LISTSERV 16.5 - CODE4LIB Archives

I've finally figured out how to get raw OCR text out of the HathiTrust API, but it is really slow. Any hints out there?

To use the HathiTrust Data API a person needs to first get a couple of access tokens. Applications then need to use the tokens to authenticate. Once this is done, a simple URL can be sent and cool stuff will be returned. For example, the following URL will return the first page of OCR:

https://babel.hathitrust.org/cgi/htd/volume/pageocr/uva.x000274833/1?v=2

By continually incrementing the URL, other pages can be gotten:

https://babel.hathitrust.org/cgi/htd/volume/pageocr/uva.x000274833/2?v=2
https://babel.hathitrust.org/cgi/htd/volume/pageocr/uva.x000274833/3?v=2
https://babel.hathitrust.org/cgi/htd/volume/pageocr/uva.x000274833/4?v=2

By incrementing the URL until an error is returned, one can get the whole of the document. I don't think there is a way to get the whole of the document in one go.

Similarly, a person can get page images:

https://babel.hathitrust.org/cgi/htd/volume/pageimage/uva.x000274833/1?v=2
https://babel.hathitrust.org/cgi/htd/volume/pageimage/uva.x000274833/2?v=2
https://babel.hathitrust.org/cgi/htd/volume/pageimage/uva.x000274833/3?v=2
https://babel.hathitrust.org/cgi/htd/volume/pageimage/uva.x000274833/4?v=2

Again, by incrementing the URL until an error is returned, all the images can be downloaded, and a PDF file could be created.

By combining the traditional reading of a book (PDF) with the text mining of the OCR, very interesting things can take place. Thorough understanding could be obtained.
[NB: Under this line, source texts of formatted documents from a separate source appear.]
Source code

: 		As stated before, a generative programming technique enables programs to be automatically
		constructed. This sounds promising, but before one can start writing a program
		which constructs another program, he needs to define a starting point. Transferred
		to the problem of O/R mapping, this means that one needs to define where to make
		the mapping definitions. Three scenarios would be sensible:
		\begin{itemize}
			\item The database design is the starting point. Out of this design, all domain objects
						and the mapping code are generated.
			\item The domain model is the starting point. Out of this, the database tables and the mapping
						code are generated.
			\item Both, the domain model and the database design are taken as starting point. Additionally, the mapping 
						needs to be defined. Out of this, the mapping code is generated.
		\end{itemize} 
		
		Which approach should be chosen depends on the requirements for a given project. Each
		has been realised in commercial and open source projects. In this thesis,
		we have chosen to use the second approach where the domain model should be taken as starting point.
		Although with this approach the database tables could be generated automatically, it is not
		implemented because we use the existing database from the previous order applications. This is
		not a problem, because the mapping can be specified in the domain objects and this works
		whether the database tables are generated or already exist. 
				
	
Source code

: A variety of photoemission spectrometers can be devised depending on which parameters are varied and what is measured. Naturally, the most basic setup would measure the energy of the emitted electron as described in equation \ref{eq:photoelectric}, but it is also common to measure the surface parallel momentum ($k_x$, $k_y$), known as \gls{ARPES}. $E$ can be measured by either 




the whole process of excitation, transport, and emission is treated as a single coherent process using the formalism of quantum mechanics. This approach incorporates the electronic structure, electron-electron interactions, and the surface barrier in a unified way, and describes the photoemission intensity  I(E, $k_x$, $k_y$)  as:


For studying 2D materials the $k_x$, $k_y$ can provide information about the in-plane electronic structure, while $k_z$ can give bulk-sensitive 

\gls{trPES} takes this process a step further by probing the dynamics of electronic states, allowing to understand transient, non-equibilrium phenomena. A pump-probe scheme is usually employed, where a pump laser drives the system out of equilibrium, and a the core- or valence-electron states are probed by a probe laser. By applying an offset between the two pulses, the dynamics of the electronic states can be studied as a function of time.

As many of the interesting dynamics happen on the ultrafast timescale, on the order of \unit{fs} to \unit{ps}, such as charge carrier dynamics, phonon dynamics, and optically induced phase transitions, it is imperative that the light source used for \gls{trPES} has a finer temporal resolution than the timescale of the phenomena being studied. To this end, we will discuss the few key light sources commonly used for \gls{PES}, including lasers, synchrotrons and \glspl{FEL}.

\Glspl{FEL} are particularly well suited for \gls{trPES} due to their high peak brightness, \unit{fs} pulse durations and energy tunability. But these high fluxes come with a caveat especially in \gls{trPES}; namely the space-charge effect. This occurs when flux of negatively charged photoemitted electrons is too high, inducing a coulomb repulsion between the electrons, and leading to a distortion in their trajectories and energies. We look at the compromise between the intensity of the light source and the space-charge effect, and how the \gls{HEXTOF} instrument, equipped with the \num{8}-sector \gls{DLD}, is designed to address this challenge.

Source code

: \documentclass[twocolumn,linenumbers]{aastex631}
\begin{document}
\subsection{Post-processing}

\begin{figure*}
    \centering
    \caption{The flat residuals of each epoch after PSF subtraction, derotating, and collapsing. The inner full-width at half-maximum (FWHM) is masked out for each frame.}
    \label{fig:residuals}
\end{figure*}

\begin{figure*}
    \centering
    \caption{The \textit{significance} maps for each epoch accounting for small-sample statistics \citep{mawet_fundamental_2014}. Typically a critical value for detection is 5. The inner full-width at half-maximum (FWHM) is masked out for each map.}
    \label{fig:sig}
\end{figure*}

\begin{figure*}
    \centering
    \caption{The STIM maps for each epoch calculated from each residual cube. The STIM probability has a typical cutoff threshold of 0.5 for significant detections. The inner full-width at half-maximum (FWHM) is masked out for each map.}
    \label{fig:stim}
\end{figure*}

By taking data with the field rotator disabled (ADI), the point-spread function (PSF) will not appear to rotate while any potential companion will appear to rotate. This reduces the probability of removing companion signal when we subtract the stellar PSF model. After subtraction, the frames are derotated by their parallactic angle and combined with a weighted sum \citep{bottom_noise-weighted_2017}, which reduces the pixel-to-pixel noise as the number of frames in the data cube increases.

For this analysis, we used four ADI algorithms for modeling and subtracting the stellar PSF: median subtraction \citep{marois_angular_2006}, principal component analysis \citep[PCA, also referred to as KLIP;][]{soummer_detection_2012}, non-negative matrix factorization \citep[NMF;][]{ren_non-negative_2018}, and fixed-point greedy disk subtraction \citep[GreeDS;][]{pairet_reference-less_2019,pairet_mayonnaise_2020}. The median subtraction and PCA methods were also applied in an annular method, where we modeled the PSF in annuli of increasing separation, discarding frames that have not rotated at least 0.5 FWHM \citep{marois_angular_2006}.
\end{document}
Unfortunately, continually requesting individual pages seems laborious, not to mention, s l o w . It takes ten's of minutes to do the good work.

Attached is the code I use to do the work. Can you suggest ways things could be sped up? Am I missing something when it comes to the API? Maybe if I do the work in a HathiTrust Research Center "capsule" things would be faster?

--
Eric Morgan